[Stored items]
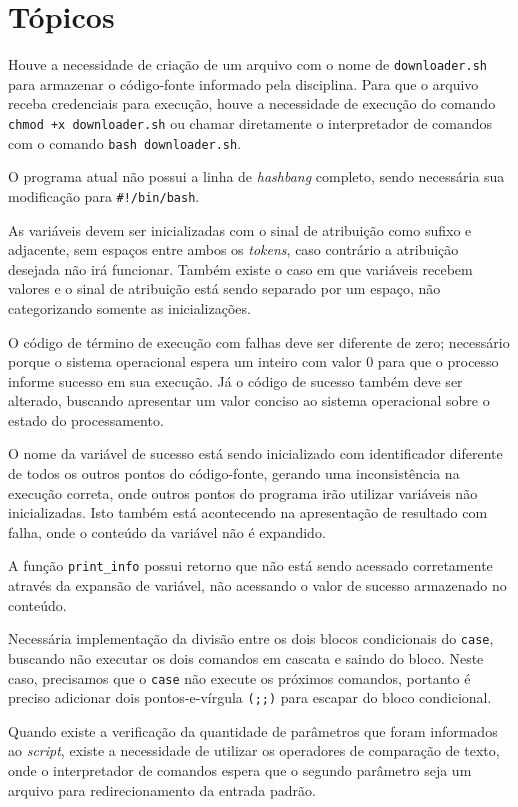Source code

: \documentclass{article}
\begin{document}
\section{Tópicos}

Houve a necessidade de criação de um arquivo com o nome de
\texttt{downloader.sh} para armazenar o código-fonte informado pela disciplina.
Para que o arquivo receba credenciais para execução, houve a necessidade de
execução do comando \texttt{chmod +x downloader.sh} ou chamar diretamente o
interpretador de comandos com o comando \texttt{bash downloader.sh}.

O programa atual não possui a linha de \textit{hashbang} completo, sendo
necessária sua modificação para \texttt{\#!/bin/bash}.

As variáveis devem ser inicializadas com o sinal de atribuição como sufixo e
adjacente, sem espaços entre ambos os \textit{tokens}, caso contrário a
atribuição desejada não irá funcionar. Também existe o caso em que variáveis
recebem valores e o sinal de atribuição está sendo separado por um espaço, não
categorizando somente as inicializações.

O código de término de execução com falhas deve ser diferente de zero;
necessário porque o sistema operacional espera um inteiro com valor 0 para que o
processo informe sucesso em sua execução. Já o código de sucesso também deve ser
alterado, buscando apresentar um valor conciso ao sistema operacional sobre o
estado do processamento.

O nome da variável de sucesso está sendo inicializado com identificador
diferente de todos os outros pontos do código-fonte, gerando uma inconsistência
na execução correta, onde outros pontos do programa irão utilizar variáveis não
inicializadas. Isto também está acontecendo na apresentação de resultado com
falha, onde o conteúdo da variável não é expandido.

A função \texttt{print\_info} possui retorno que não está sendo acessado
corretamente através da expansão de variável, não acessando o valor de sucesso
armazenado no conteúdo.

Necessária implementação da divisão entre os dois blocos condicionais do
\texttt{case}, buscando não executar os dois comandos em cascata e saindo do
bloco. Neste caso, precisamos que o \texttt{case} não execute os próximos
comandos, portanto é preciso adicionar dois pontos-e-vírgula \texttt{(;;)}
para escapar do bloco condicional.

Quando existe a verificação da quantidade de parâmetros que foram informados ao
\textit{script}, existe a necessidade de utilizar os operadores de comparação de
texto, onde o interpretador de comandos espera que o segundo parâmetro seja um
arquivo para redirecionamento da entrada padrão.
\end{document}
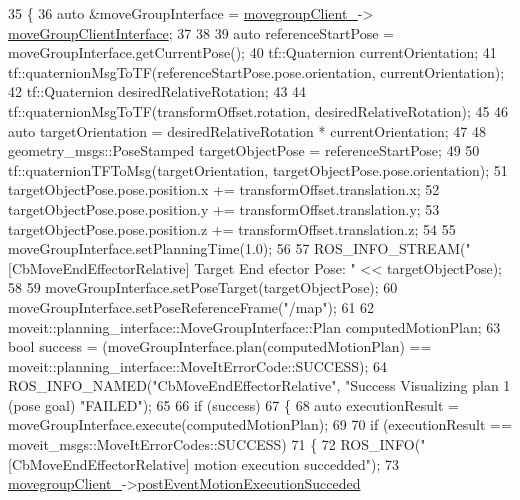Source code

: \begin{DoxyCode}
35 \{
36     \textcolor{keyword}{auto} &moveGroupInterface = \hyperlink{classmoveit__z__client_1_1CbMoveEndEffectorRelative_a5f009b3baaaa47ad3be09d43bab33c07}{movegroupClient\_}->
      \hyperlink{classmoveit__z__client_1_1ClMoveGroup_af86e046b837be0ef4afa9893d8808f20}{moveGroupClientInterface};
37 
38 
39     \textcolor{keyword}{auto} referenceStartPose = moveGroupInterface.getCurrentPose();
40     tf::Quaternion currentOrientation;
41     tf::quaternionMsgToTF(referenceStartPose.pose.orientation, currentOrientation);
42     tf::Quaternion desiredRelativeRotation;
43 
44     tf::quaternionMsgToTF(transformOffset.rotation, desiredRelativeRotation);
45 
46     \textcolor{keyword}{auto} targetOrientation = desiredRelativeRotation * currentOrientation;
47 
48     geometry\_msgs::PoseStamped targetObjectPose = referenceStartPose;
49 
50     tf::quaternionTFToMsg(targetOrientation, targetObjectPose.pose.orientation);
51     targetObjectPose.pose.position.x += transformOffset.translation.x;
52     targetObjectPose.pose.position.y += transformOffset.translation.y;
53     targetObjectPose.pose.position.z += transformOffset.translation.z;
54 
55     moveGroupInterface.setPlanningTime(1.0);
56 
57     ROS\_INFO\_STREAM(\textcolor{stringliteral}{"[CbMoveEndEffectorRelative] Target End efector Pose: "} << targetObjectPose);
58 
59     moveGroupInterface.setPoseTarget(targetObjectPose);
60     moveGroupInterface.setPoseReferenceFrame(\textcolor{stringliteral}{"/map"});
61 
62     moveit::planning\_interface::MoveGroupInterface::Plan computedMotionPlan;
63     \textcolor{keywordtype}{bool} success = (moveGroupInterface.plan(computedMotionPlan) == 
      moveit::planning\_interface::MoveItErrorCode::SUCCESS);
64     ROS\_INFO\_NAMED(\textcolor{stringliteral}{"CbMoveEndEffectorRelative"}, \textcolor{stringliteral}{"Success Visualizing plan 1 (pose goal) %
       \textcolor{stringliteral}{"FAILED"});
65 
66     \textcolor{keywordflow}{if} (success)
67     \{
68         \textcolor{keyword}{auto} executionResult = moveGroupInterface.execute(computedMotionPlan);
69 
70         \textcolor{keywordflow}{if} (executionResult == moveit\_msgs::MoveItErrorCodes::SUCCESS)
71         \{
72             ROS\_INFO(\textcolor{stringliteral}{"[CbMoveEndEffectorRelative] motion execution succedded"});
73             \hyperlink{classmoveit__z__client_1_1CbMoveEndEffectorRelative_a5f009b3baaaa47ad3be09d43bab33c07}{movegroupClient\_}->\hyperlink{classmoveit__z__client_1_1ClMoveGroup_ad6b8f0acbe3d11b5c39a83911a3d95b8}{postEventMotionExecutionSucceded}
}
\end{DoxyCode}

* **Prompt**:
All that is needed is an exact copy of the lines from the top of the entries through the line containing "informado pela disciplina.", pictures left out.

* **Response area**:
Source code

: \documentclass{article}
\begin{document}
\section{Tópicos}

Houve a necessidade de criação de um arquivo com o nome de
\texttt{downloader.sh} para armazenar o código-fonte informado pela disciplina.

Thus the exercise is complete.